Recorded information START

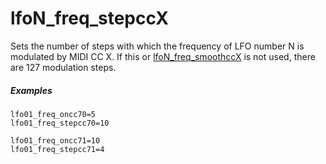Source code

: ---
---
# lfoN_freq_stepccX

Sets the number of steps with which the frequency of LFO number N is modulated
by MIDI CC X. If this or [lfoN_freq_smoothccX](lfoN_freq_smoothccX) is not used,
there are 127 modulation steps.

##### Examples

```
lfo01_freq_oncc70=5
lfo01_freq_stepcc70=10

lfo01_freq_oncc71=10
lfo01_freq_stepcc71=4
```
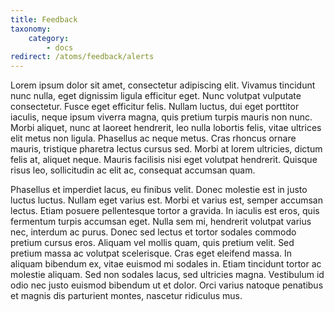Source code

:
 ```yaml
---
title: Feedback
taxonomy:
    category:
        - docs
redirect: /atoms/feedback/alerts
---
```


Lorem ipsum dolor sit amet, consectetur adipiscing elit. Vivamus tincidunt nunc nulla, eget dignissim ligula efficitur eget. Nunc volutpat vulputate consectetur. Fusce eget efficitur felis. Nullam luctus, dui eget porttitor iaculis, neque ipsum viverra magna, quis pretium turpis mauris non nunc. Morbi aliquet, nunc at laoreet hendrerit, leo nulla lobortis felis, vitae ultrices elit metus non ligula. Phasellus ac neque metus. Cras rhoncus ornare mauris, tristique pharetra lectus cursus sed. Morbi at lorem ultricies, dictum felis at, aliquet neque. Mauris facilisis nisi eget volutpat hendrerit. Quisque risus leo, sollicitudin ac elit ac, consequat accumsan quam.

Phasellus et imperdiet lacus, eu finibus velit. Donec molestie est in justo luctus luctus. Nullam eget varius est. Morbi et varius est, semper accumsan lectus. Etiam posuere pellentesque tortor a gravida. In iaculis est eros, quis fermentum turpis accumsan eget. Nulla sem mi, hendrerit volutpat varius nec, interdum ac purus. Donec sed lectus et tortor sodales commodo pretium cursus eros. Aliquam vel mollis quam, quis pretium velit. Sed pretium massa ac volutpat scelerisque. Cras eget eleifend massa. In aliquam bibendum ex, vitae euismod mi sodales in. Etiam tincidunt tortor ac molestie aliquam. Sed non sodales lacus, sed ultricies magna. Vestibulum id odio nec justo euismod bibendum ut et dolor. Orci varius natoque penatibus et magnis dis parturient montes, nascetur ridiculus mus. 
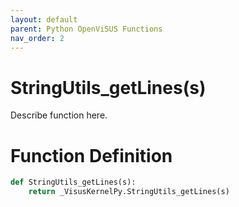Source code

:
 ```yaml
---
layout: default
parent: Python OpenViSUS Functions
nav_order: 2
---
```


# StringUtils_getLines(s)

Describe function here.

# Function Definition

```python
def StringUtils_getLines(s):
    return _VisusKernelPy.StringUtils_getLines(s)
```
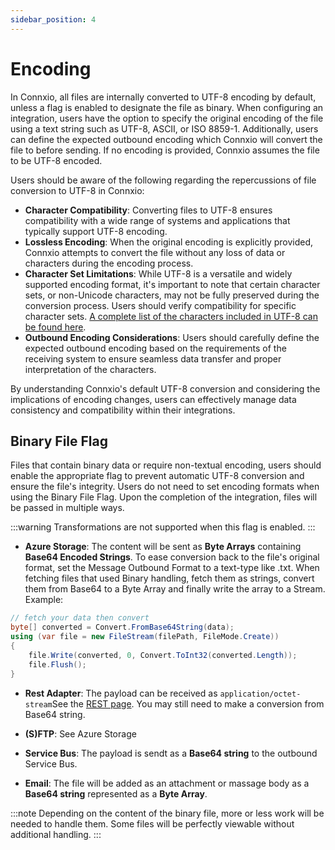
 ```yaml
---
sidebar_position: 4
---
```


# Encoding

In Connxio, all files are internally converted to UTF-8 encoding by default, unless a flag is enabled to designate the file as binary. When configuring an integration, users have the option to specify the original encoding of the file using a text string such as UTF-8, ASCII, or ISO 8859-1. Additionally, users can define the expected outbound encoding which Connxio will convert the file to before sending. If no encoding is provided, Connxio assumes the file to be UTF-8 encoded.

Users should be aware of the following regarding the repercussions of file conversion to UTF-8 in Connxio:

- **Character Compatibility**: Converting files to UTF-8 ensures compatibility with a wide range of systems and applications that typically support UTF-8 encoding.
- **Lossless Encoding**: When the original encoding is explicitly provided, Connxio attempts to convert the file without any loss of data or characters during the encoding process.
- **Character Set Limitations**: While UTF-8 is a versatile and widely supported encoding format, it's important to note that certain character sets, or non-Unicode characters, may not be fully preserved during the conversion process. Users should verify compatibility for specific character sets. [A complete list of the characters included in UTF-8 can be found here](https://www.charset.org/utf-8).
- **Outbound Encoding Considerations**: Users should carefully define the expected outbound encoding based on the requirements of the receiving system to ensure seamless data transfer and proper interpretation of the characters.

By understanding Connxio's default UTF-8 conversion and considering the implications of encoding changes, users can effectively manage data consistency and compatibility within their integrations.

## Binary File Flag 
Files that contain binary data or require non-textual encoding, users should enable the appropriate flag to prevent automatic UTF-8 conversion and ensure the file's integrity. Users do not need to set encoding formats when using the Binary File Flag. Upon the completion of the integration, files will be passed in multiple ways.

:::warning
Transformations are not supported when this flag is enabled.
:::

- **Azure Storage**: The content will be sent as **Byte Arrays** containing **Base64 Encoded Strings**. To ease conversion back to the file's original format, set the Message Outbound Format to a text-type like .txt. When fetching files that used Binary handling, fetch them as strings, convert them from Base64 to a Byte Array and finally write the array to a Stream.
Example:
```csharp
// fetch your data then convert
byte[] converted = Convert.FromBase64String(data);
using (var file = new FileStream(filePath, FileMode.Create))
{
    file.Write(converted, 0, Convert.ToInt32(converted.Length));
    file.Flush();
}
```
- **Rest Adapter**: The payload can be received as `application/octet-stream`See the [REST page](/integrations/adapters/outbound/rest/#receive-content-as-bytes). You may still need to make a conversion from Base64 string.

- **(S)FTP**: See Azure Storage
- **Service Bus**: The payload is sendt as a **Base64 string** to the outbound Service Bus.
- **Email**: The file will be added as an attachment or massage body as a **Base64 string** represented as a **Byte Array**.

:::note 
Depending on the content of the binary file, more or less work will be needed to handle them. Some files will be perfectly viewable without additional handling.
:::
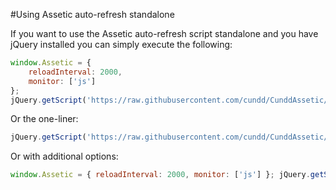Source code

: #Using Assetic auto-refresh standalone

If you want to use the Assetic auto-refresh script standalone and you have jQuery installed you can simply execute the following:

```javascript	
window.Assetic = {
	reloadInterval: 2000,
	monitor: ['js']
};
jQuery.getScript('https://raw.githubusercontent.com/cundd/CunddAssetic/master/Resources/Public/JavaScript/Assetic.js');
```

Or the one-liner:

```javascript	
jQuery.getScript('https://raw.githubusercontent.com/cundd/CunddAssetic/master/Resources/Public/JavaScript/Assetic.js');
```
	
Or with additional options:

```javascript	
window.Assetic = { reloadInterval: 2000, monitor: ['js'] }; jQuery.getScript('https://raw.githubusercontent.com/cundd/CunddAssetic/master/Resources/Public/JavaScript/Assetic.js');
```
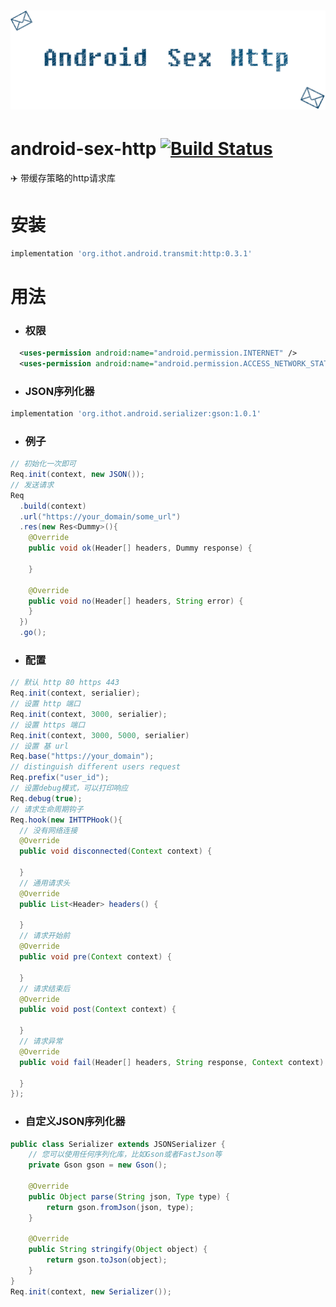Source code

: # ![android-sex-http](static/icon.png)

# android-sex-http [![Build Status](https://travis-ci.org/dtboy1995/android-sex-http.svg?branch=master)](https://travis-ci.org/dtboy1995/android-sex-http)
:airplane: 带缓存策略的http请求库

# 安装
```gradle
implementation 'org.ithot.android.transmit:http:0.3.1'
```

# 用法
- ### 权限
```xml
  <uses-permission android:name="android.permission.INTERNET" />
  <uses-permission android:name="android.permission.ACCESS_NETWORK_STATE" />
```
- ### JSON序列化器
```gradle
implementation 'org.ithot.android.serializer:gson:1.0.1'
```
- ### 例子
```java
// 初始化一次即可
Req.init(context, new JSON());
// 发送请求
Req
  .build(context)
  .url("https://your_domain/some_url")
  .res(new Res<Dummy>(){
    @Override
    public void ok(Header[] headers, Dummy response) {

    }

    @Override
    public void no(Header[] headers, String error) {
    }
  })
  .go();
```
- ### 配置
```java
// 默认 http 80 https 443
Req.init(context, serialier);
// 设置 http 端口
Req.init(context, 3000, serialier);
// 设置 https 端口
Req.init(context, 3000, 5000, serialier)
// 设置 基 url
Req.base("https://your_domain");
// distinguish different users request
Req.prefix("user_id");
// 设置debug模式，可以打印响应
Req.debug(true);
// 请求生命周期钩子
Req.hook(new IHTTPHook(){
  // 没有网络连接
  @Override
  public void disconnected(Context context) {

  }
  // 通用请求头
  @Override
  public List<Header> headers() {

  }
  // 请求开始前
  @Override
  public void pre(Context context) {

  }
  // 请求结束后
  @Override
  public void post(Context context) {

  }
  // 请求异常
  @Override
  public void fail(Header[] headers, String response, Context context) {

  }
});
```

- ### 自定义JSON序列化器
```java
public class Serializer extends JSONSerializer {
    // 您可以使用任何序列化库，比如Gson或者FastJson等
    private Gson gson = new Gson();

    @Override
    public Object parse(String json, Type type) {
        return gson.fromJson(json, type);
    }

    @Override
    public String stringify(Object object) {
        return gson.toJson(object);
    }
}
Req.init(context, new Serializer());
```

Recorded information END

**Work required**. The listing above should be repeated word for word, with every image left out.

**Solution**.
Source code

: ---
---
# lfoN_freq_stepccX

Sets the number of steps with which the frequency of LFO number N is modulated
by MIDI CC X. If this or [lfoN_freq_smoothccX](lfoN_freq_smoothccX) is not used,
there are 127 modulation steps.

##### Examples

```
lfo01_freq_oncc70=5
lfo01_freq_stepcc70=10

lfo01_freq_oncc71=10
lfo01_freq_stepcc71=4
```
Source code

:
 ```yaml
---
title: Feedback
taxonomy:
    category:
        - docs
redirect: /atoms/feedback/alerts
---
```


Lorem ipsum dolor sit amet, consectetur adipiscing elit. Vivamus tincidunt nunc nulla, eget dignissim ligula efficitur eget. Nunc volutpat vulputate consectetur. Fusce eget efficitur felis. Nullam luctus, dui eget porttitor iaculis, neque ipsum viverra magna, quis pretium turpis mauris non nunc. Morbi aliquet, nunc at laoreet hendrerit, leo nulla lobortis felis, vitae ultrices elit metus non ligula. Phasellus ac neque metus. Cras rhoncus ornare mauris, tristique pharetra lectus cursus sed. Morbi at lorem ultricies, dictum felis at, aliquet neque. Mauris facilisis nisi eget volutpat hendrerit. Quisque risus leo, sollicitudin ac elit ac, consequat accumsan quam.

Phasellus et imperdiet lacus, eu finibus velit. Donec molestie est in justo luctus luctus. Nullam eget varius est. Morbi et varius est, semper accumsan lectus. Etiam posuere pellentesque tortor a gravida. In iaculis est eros, quis fermentum turpis accumsan eget. Nulla sem mi, hendrerit volutpat varius nec, interdum ac purus. Donec sed lectus et tortor sodales commodo pretium cursus eros. Aliquam vel mollis quam, quis pretium velit. Sed pretium massa ac volutpat scelerisque. Cras eget eleifend massa. In aliquam bibendum ex, vitae euismod mi sodales in. Etiam tincidunt tortor ac molestie aliquam. Sed non sodales lacus, sed ultricies magna. Vestibulum id odio nec justo euismod bibendum ut et dolor. Orci varius natoque penatibus et magnis dis parturient montes, nascetur ridiculus mus. 
Source code

:
 ```yaml
---
layout: default
parent: Python OpenViSUS Functions
nav_order: 2
---
```


# StringUtils_getLines(s)

Describe function here.

# Function Definition

```python
def StringUtils_getLines(s):
    return _VisusKernelPy.StringUtils_getLines(s)
```
 ```yaml
---
sidebar_position: 4
---
```


# Encoding

In Connxio, all files are internally converted to UTF-8 encoding by default, unless a flag is enabled to designate the file as binary. When configuring an integration, users have the option to specify the original encoding of the file using a text string such as UTF-8, ASCII, or ISO 8859-1. Additionally, users can define the expected outbound encoding which Connxio will convert the file to before sending. If no encoding is provided, Connxio assumes the file to be UTF-8 encoded.

Users should be aware of the following regarding the repercussions of file conversion to UTF-8 in Connxio:

- **Character Compatibility**: Converting files to UTF-8 ensures compatibility with a wide range of systems and applications that typically support UTF-8 encoding.
- **Lossless Encoding**: When the original encoding is explicitly provided, Connxio attempts to convert the file without any loss of data or characters during the encoding process.
- **Character Set Limitations**: While UTF-8 is a versatile and widely supported encoding format, it's important to note that certain character sets, or non-Unicode characters, may not be fully preserved during the conversion process. Users should verify compatibility for specific character sets. [A complete list of the characters included in UTF-8 can be found here](https://www.charset.org/utf-8).
- **Outbound Encoding Considerations**: Users should carefully define the expected outbound encoding based on the requirements of the receiving system to ensure seamless data transfer and proper interpretation of the characters.

By understanding Connxio's default UTF-8 conversion and considering the implications of encoding changes, users can effectively manage data consistency and compatibility within their integrations.

## Binary File Flag 
Files that contain binary data or require non-textual encoding, users should enable the appropriate flag to prevent automatic UTF-8 conversion and ensure the file's integrity. Users do not need to set encoding formats when using the Binary File Flag. Upon the completion of the integration, files will be passed in multiple ways.

:::warning
Transformations are not supported when this flag is enabled.
:::

- **Azure Storage**: The content will be sent as **Byte Arrays** containing **Base64 Encoded Strings**. To ease conversion back to the file's original format, set the Message Outbound Format to a text-type like .txt. When fetching files that used Binary handling, fetch them as strings, convert them from Base64 to a Byte Array and finally write the array to a Stream.
Example:
```csharp
// fetch your data then convert
byte[] converted = Convert.FromBase64String(data);
using (var file = new FileStream(filePath, FileMode.Create))
{
    file.Write(converted, 0, Convert.ToInt32(converted.Length));
    file.Flush();
}
```
- **Rest Adapter**: The payload can be received as `application/octet-stream`See the [REST page](/integrations/adapters/outbound/rest/#receive-content-as-bytes). You may still need to make a conversion from Base64 string.

- **(S)FTP**: See Azure Storage
- **Service Bus**: The payload is sendt as a **Base64 string** to the outbound Service Bus.
- **Email**: The file will be added as an attachment or massage body as a **Base64 string** represented as a **Byte Array**.

:::note 
Depending on the content of the binary file, more or less work will be needed to handle them. Some files will be perfectly viewable without additional handling.
:::
Source code

: #Using Assetic auto-refresh standalone

If you want to use the Assetic auto-refresh script standalone and you have jQuery installed you can simply execute the following:

```javascript	
window.Assetic = {
	reloadInterval: 2000,
	monitor: ['js']
};
jQuery.getScript('https://raw.githubusercontent.com/cundd/CunddAssetic/master/Resources/Public/JavaScript/Assetic.js');
```

Or the one-liner:

```javascript	
jQuery.getScript('https://raw.githubusercontent.com/cundd/CunddAssetic/master/Resources/Public/JavaScript/Assetic.js');
```
	
Or with additional options:

```javascript	
window.Assetic = { reloadInterval: 2000, monitor: ['js'] }; jQuery.getScript('https://raw.githubusercontent.com/cundd/CunddAssetic/master/Resources/Public/JavaScript/Assetic.js');
```
Source code

: # ![android-sex-http](static/icon.png)

# android-sex-http [![Build Status](https://travis-ci.org/dtboy1995/android-sex-http.svg?branch=master)](https://travis-ci.org/dtboy1995/android-sex-http)
:airplane: 带缓存策略的http请求库

# 安装
```gradle
implementation 'org.ithot.android.transmit:http:0.3.1'
```

# 用法
- ### 权限
```xml
  <uses-permission android:name="android.permission.INTERNET" />
  <uses-permission android:name="android.permission.ACCESS_NETWORK_STATE" />
```
- ### JSON序列化器
```gradle
implementation 'org.ithot.android.serializer:gson:1.0.1'
```
- ### 例子
```java
// 初始化一次即可
Req.init(context, new JSON());
// 发送请求
Req
  .build(context)
  .url("https://your_domain/some_url")
  .res(new Res<Dummy>(){
    @Override
    public void ok(Header[] headers, Dummy response) {

    }

    @Override
    public void no(Header[] headers, String error) {
    }
  })
  .go();
```
- ### 配置
```java
// 默认 http 80 https 443
Req.init(context, serialier);
// 设置 http 端口
Req.init(context, 3000, serialier);
// 设置 https 端口
Req.init(context, 3000, 5000, serialier)
// 设置 基 url
Req.base("https://your_domain");
// distinguish different users request
Req.prefix("user_id");
// 设置debug模式，可以打印响应
Req.debug(true);
// 请求生命周期钩子
Req.hook(new IHTTPHook(){
  // 没有网络连接
  @Override
  public void disconnected(Context context) {

  }
  // 通用请求头
  @Override
  public List<Header> headers() {

  }
  // 请求开始前
  @Override
  public void pre(Context context) {

  }
  // 请求结束后
  @Override
  public void post(Context context) {

  }
  // 请求异常
  @Override
  public void fail(Header[] headers, String response, Context context) {

  }
});
```

- ### 自定义JSON序列化器
```java
public class Serializer extends JSONSerializer {
    // 您可以使用任何序列化库，比如Gson或者FastJson等
    private Gson gson = new Gson();

    @Override
    public Object parse(String json, Type type) {
        return gson.fromJson(json, type);
    }

    @Override
    public String stringify(Object object) {
        return gson.toJson(object);
    }
}
Req.init(context, new Serializer());
```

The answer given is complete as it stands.